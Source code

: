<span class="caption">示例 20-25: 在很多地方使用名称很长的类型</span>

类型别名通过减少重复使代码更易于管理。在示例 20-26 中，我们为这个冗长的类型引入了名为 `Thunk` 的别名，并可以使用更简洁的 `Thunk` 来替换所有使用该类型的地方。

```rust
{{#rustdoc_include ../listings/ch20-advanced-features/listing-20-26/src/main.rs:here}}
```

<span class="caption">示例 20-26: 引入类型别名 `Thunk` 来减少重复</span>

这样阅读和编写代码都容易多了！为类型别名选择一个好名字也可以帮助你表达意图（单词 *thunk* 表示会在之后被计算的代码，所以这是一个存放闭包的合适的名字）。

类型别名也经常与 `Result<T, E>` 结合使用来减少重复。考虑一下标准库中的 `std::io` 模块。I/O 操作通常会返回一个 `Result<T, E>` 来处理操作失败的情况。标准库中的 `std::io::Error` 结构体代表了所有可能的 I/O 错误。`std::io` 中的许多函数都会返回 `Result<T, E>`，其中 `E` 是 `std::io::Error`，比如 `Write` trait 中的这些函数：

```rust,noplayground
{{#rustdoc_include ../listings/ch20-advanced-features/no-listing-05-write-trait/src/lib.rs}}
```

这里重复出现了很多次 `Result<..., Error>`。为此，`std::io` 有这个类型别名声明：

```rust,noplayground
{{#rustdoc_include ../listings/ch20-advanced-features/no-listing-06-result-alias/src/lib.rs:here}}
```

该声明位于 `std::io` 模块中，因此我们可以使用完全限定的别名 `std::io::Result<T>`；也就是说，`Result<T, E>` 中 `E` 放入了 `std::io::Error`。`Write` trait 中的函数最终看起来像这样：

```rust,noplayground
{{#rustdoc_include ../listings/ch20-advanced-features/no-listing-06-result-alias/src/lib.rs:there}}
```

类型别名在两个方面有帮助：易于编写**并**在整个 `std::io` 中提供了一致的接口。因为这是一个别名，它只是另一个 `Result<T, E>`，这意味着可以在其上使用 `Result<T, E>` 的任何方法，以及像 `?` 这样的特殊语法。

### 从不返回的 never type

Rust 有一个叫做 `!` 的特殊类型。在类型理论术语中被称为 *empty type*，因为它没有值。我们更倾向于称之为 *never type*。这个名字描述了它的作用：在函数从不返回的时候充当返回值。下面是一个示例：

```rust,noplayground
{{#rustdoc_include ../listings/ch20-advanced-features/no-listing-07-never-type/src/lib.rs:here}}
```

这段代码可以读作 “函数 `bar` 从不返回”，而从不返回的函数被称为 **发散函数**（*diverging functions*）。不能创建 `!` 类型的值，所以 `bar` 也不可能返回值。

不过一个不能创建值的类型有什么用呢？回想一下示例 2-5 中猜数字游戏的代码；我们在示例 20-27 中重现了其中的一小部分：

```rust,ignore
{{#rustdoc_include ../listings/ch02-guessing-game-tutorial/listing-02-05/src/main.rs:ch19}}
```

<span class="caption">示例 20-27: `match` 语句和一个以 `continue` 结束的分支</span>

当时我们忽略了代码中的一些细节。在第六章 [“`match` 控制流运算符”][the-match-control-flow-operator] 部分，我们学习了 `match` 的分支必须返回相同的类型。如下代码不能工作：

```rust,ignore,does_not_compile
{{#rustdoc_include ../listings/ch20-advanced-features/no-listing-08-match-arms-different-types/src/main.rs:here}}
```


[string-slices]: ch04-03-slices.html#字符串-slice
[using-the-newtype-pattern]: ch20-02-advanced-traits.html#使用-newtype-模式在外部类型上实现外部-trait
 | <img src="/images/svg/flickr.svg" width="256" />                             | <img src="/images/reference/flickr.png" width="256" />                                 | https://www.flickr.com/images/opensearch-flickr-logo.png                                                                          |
════════════════════
_About this exercise_.
For the word "Error", count the lines of the listing above that hold it; the number alone is the answer.

_Response to the task_.
3